START MATERIAL PROVIDED
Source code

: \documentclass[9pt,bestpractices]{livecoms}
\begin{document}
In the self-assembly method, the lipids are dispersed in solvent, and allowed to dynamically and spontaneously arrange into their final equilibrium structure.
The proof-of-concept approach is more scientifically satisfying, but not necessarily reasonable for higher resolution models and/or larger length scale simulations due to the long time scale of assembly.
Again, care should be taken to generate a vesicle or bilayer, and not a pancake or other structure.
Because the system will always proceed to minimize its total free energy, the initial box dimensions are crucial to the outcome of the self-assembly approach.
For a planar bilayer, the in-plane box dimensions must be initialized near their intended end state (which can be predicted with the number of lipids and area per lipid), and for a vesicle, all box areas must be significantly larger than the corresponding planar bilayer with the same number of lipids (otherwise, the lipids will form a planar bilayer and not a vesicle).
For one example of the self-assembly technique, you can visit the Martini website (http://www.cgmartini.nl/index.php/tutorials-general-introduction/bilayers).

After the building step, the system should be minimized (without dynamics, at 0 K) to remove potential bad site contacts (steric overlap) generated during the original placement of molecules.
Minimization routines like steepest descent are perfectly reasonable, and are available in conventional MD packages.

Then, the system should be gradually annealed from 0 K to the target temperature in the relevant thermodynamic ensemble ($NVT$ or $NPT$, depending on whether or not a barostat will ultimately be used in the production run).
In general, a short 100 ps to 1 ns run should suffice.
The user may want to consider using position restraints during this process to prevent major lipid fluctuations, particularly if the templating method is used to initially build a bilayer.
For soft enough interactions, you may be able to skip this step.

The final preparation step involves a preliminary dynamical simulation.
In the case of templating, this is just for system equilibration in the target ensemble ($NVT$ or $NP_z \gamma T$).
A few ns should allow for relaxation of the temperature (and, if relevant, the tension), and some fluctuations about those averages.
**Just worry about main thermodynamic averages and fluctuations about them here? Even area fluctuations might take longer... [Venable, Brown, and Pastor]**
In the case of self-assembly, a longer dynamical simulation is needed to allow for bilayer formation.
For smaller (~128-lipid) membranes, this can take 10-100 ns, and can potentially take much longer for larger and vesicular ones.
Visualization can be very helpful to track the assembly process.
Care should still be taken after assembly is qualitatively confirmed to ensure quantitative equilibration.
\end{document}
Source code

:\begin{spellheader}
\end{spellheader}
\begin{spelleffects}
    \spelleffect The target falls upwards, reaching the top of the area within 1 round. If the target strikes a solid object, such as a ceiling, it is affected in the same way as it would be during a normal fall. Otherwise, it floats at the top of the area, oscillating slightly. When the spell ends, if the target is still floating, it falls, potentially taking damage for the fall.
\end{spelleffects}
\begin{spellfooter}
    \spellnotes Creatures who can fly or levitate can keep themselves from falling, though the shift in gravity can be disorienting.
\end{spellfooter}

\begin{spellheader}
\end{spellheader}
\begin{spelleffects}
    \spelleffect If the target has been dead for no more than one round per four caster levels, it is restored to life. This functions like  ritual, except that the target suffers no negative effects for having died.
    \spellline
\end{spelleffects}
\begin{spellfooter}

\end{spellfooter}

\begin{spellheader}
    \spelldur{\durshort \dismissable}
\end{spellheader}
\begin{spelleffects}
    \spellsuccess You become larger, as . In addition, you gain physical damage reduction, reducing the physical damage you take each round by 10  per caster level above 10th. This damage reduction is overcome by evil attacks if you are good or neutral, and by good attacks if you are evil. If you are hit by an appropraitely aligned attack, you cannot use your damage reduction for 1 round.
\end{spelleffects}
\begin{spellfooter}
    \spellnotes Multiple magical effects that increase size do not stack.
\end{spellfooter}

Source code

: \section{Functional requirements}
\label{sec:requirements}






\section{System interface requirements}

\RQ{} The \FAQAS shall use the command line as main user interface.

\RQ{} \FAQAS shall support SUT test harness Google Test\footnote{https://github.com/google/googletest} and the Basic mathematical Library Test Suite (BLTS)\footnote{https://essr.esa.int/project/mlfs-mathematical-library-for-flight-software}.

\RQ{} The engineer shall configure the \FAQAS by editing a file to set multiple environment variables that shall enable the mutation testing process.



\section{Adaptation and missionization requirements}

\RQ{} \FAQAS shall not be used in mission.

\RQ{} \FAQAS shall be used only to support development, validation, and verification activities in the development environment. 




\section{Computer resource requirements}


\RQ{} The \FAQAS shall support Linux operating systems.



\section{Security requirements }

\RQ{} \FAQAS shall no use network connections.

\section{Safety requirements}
END MATERIAL PROVIDED
## WHAT THE EXERCISE ASKS
The answer must be the complete listing, repeated exactly.

## ANSWER TO THE PROBLEM
Source code

: \documentclass[9pt,bestpractices]{livecoms}
\begin{document}
In the self-assembly method, the lipids are dispersed in solvent, and allowed to dynamically and spontaneously arrange into their final equilibrium structure.
The proof-of-concept approach is more scientifically satisfying, but not necessarily reasonable for higher resolution models and/or larger length scale simulations due to the long time scale of assembly.
Again, care should be taken to generate a vesicle or bilayer, and not a pancake or other structure.
Because the system will always proceed to minimize its total free energy, the initial box dimensions are crucial to the outcome of the self-assembly approach.
For a planar bilayer, the in-plane box dimensions must be initialized near their intended end state (which can be predicted with the number of lipids and area per lipid), and for a vesicle, all box areas must be significantly larger than the corresponding planar bilayer with the same number of lipids (otherwise, the lipids will form a planar bilayer and not a vesicle).
For one example of the self-assembly technique, you can visit the Martini website (http://www.cgmartini.nl/index.php/tutorials-general-introduction/bilayers).

After the building step, the system should be minimized (without dynamics, at 0 K) to remove potential bad site contacts (steric overlap) generated during the original placement of molecules.
Minimization routines like steepest descent are perfectly reasonable, and are available in conventional MD packages.

Then, the system should be gradually annealed from 0 K to the target temperature in the relevant thermodynamic ensemble ($NVT$ or $NPT$, depending on whether or not a barostat will ultimately be used in the production run).
In general, a short 100 ps to 1 ns run should suffice.
The user may want to consider using position restraints during this process to prevent major lipid fluctuations, particularly if the templating method is used to initially build a bilayer.
For soft enough interactions, you may be able to skip this step.

The final preparation step involves a preliminary dynamical simulation.
In the case of templating, this is just for system equilibration in the target ensemble ($NVT$ or $NP_z \gamma T$).
A few ns should allow for relaxation of the temperature (and, if relevant, the tension), and some fluctuations about those averages.
**Just worry about main thermodynamic averages and fluctuations about them here? Even area fluctuations might take longer... [Venable, Brown, and Pastor]**
In the case of self-assembly, a longer dynamical simulation is needed to allow for bilayer formation.
For smaller (~128-lipid) membranes, this can take 10-100 ns, and can potentially take much longer for larger and vesicular ones.
Visualization can be very helpful to track the assembly process.
Care should still be taken after assembly is qualitatively confirmed to ensure quantitative equilibration.
\end{document}
Source code

:\begin{spellheader}
\end{spellheader}
\begin{spelleffects}
    \spelleffect The target falls upwards, reaching the top of the area within 1 round. If the target strikes a solid object, such as a ceiling, it is affected in the same way as it would be during a normal fall. Otherwise, it floats at the top of the area, oscillating slightly. When the spell ends, if the target is still floating, it falls, potentially taking damage for the fall.
\end{spelleffects}
\begin{spellfooter}
    \spellnotes Creatures who can fly or levitate can keep themselves from falling, though the shift in gravity can be disorienting.
\end{spellfooter}

\begin{spellheader}
\end{spellheader}
\begin{spelleffects}
    \spelleffect If the target has been dead for no more than one round per four caster levels, it is restored to life. This functions like  ritual, except that the target suffers no negative effects for having died.
    \spellline
\end{spelleffects}
\begin{spellfooter}

\end{spellfooter}

\begin{spellheader}
    \spelldur{\durshort \dismissable}
\end{spellheader}
\begin{spelleffects}
    \spellsuccess You become larger, as . In addition, you gain physical damage reduction, reducing the physical damage you take each round by 10  per caster level above 10th. This damage reduction is overcome by evil attacks if you are good or neutral, and by good attacks if you are evil. If you are hit by an appropraitely aligned attack, you cannot use your damage reduction for 1 round.
\end{spelleffects}
\begin{spellfooter}
    \spellnotes Multiple magical effects that increase size do not stack.
\end{spellfooter}

Source code

: \section{Functional requirements}
\label{sec:requirements}






\section{System interface requirements}

\RQ{} The \FAQAS shall use the command line as main user interface.

\RQ{} \FAQAS shall support SUT test harness Google Test\footnote{https://github.com/google/googletest} and the Basic mathematical Library Test Suite (BLTS)\footnote{https://essr.esa.int/project/mlfs-mathematical-library-for-flight-software}.

\RQ{} The engineer shall configure the \FAQAS by editing a file to set multiple environment variables that shall enable the mutation testing process.



\section{Adaptation and missionization requirements}

\RQ{} \FAQAS shall not be used in mission.

\RQ{} \FAQAS shall be used only to support development, validation, and verification activities in the development environment. 




\section{Computer resource requirements}


\RQ{} The \FAQAS shall support Linux operating systems.



\section{Security requirements }

\RQ{} \FAQAS shall no use network connections.

\section{Safety requirements}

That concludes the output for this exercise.